= Michael Wynne-Parker =

British consultant, author and lecturer (born 1945)

Michael Wynne-Parker (born 20 November 1945) is a British author and businessman who is the founder and chairman of Introcom International.

== Biography ==
Born in Cromford, Derbyshire, he was educated at Lady Manners School. Born Michael Parker, in 1973 his name was legally changed to Michael Wynne-Parker by deed poll.

According to The Guardian, Wynne-Parker has twice been banned by official watchdogs from giving financial advice and serving as a company director.

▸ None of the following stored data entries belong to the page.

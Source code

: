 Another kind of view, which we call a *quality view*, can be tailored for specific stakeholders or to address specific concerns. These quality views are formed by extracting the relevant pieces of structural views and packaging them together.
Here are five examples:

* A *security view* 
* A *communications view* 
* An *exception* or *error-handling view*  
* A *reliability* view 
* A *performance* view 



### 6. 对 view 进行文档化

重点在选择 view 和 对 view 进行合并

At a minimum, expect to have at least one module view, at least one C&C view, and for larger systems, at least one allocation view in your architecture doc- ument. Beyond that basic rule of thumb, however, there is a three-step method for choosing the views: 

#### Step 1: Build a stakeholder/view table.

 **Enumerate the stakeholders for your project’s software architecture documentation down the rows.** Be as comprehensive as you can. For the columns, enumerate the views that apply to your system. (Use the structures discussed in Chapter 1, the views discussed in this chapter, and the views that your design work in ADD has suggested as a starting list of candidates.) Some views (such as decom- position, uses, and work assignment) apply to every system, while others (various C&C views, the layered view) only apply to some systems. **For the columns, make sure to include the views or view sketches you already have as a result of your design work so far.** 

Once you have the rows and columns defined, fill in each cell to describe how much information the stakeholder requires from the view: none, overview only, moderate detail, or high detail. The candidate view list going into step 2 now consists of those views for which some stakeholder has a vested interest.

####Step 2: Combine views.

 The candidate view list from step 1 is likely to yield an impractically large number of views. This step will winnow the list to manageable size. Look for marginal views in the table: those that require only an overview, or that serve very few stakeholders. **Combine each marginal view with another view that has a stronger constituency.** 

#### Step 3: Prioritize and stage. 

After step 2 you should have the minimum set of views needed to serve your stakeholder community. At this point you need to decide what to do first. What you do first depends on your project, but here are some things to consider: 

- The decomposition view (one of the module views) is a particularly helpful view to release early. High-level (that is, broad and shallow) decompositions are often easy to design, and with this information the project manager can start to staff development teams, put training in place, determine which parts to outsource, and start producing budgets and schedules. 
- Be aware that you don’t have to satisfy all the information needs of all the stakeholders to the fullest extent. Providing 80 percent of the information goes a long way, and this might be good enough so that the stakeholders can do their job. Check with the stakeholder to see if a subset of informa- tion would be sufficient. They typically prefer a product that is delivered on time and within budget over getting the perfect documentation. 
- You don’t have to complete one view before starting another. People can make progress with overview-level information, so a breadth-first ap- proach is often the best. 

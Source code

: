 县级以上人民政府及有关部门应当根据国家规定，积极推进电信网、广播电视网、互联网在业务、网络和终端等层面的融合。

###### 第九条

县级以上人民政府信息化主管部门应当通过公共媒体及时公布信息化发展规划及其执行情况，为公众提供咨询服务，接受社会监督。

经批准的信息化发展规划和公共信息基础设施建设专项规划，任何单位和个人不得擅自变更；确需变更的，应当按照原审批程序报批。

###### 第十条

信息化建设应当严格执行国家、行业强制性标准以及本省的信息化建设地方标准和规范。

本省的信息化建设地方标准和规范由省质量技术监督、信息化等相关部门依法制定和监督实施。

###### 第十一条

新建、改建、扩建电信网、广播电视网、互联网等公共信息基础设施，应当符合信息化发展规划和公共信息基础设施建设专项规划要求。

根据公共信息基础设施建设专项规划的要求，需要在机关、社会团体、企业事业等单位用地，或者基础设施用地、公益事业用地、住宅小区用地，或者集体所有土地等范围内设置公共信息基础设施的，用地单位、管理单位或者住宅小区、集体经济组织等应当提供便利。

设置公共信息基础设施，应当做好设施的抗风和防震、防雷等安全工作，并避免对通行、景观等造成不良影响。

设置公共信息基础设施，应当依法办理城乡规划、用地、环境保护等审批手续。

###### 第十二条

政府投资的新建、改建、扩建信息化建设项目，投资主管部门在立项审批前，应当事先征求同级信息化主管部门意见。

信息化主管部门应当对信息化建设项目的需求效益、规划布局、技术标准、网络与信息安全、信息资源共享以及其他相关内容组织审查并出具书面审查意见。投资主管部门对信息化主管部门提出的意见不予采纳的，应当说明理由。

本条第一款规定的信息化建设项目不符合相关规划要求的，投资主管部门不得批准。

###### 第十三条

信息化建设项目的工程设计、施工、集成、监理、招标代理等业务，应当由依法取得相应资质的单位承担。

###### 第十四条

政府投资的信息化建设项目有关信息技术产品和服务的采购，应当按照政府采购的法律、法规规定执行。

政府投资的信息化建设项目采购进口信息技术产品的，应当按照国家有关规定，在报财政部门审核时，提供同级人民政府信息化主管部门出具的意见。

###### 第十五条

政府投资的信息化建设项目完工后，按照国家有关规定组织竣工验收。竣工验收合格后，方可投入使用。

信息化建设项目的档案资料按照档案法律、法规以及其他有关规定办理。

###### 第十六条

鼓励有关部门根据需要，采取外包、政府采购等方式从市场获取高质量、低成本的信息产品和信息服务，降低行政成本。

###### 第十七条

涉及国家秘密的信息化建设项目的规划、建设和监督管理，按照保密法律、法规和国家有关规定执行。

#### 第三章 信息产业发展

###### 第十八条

Wynne-Parker was Principal Secretary of the International Monarchist League from the late 1970s. Following the Marquess of Bristol's death, he became the league's Acting Chancellor until 1987 when Count Nikolai Tolstoy was appointed to that position. Wynne-Parker was then made a Vice-Chancellor, a post which he held until standing down in March 1990.

He was vice-president of The Castle of Mey Trust in 2015.

He once unsuccessfully stood in Norfolk council elections.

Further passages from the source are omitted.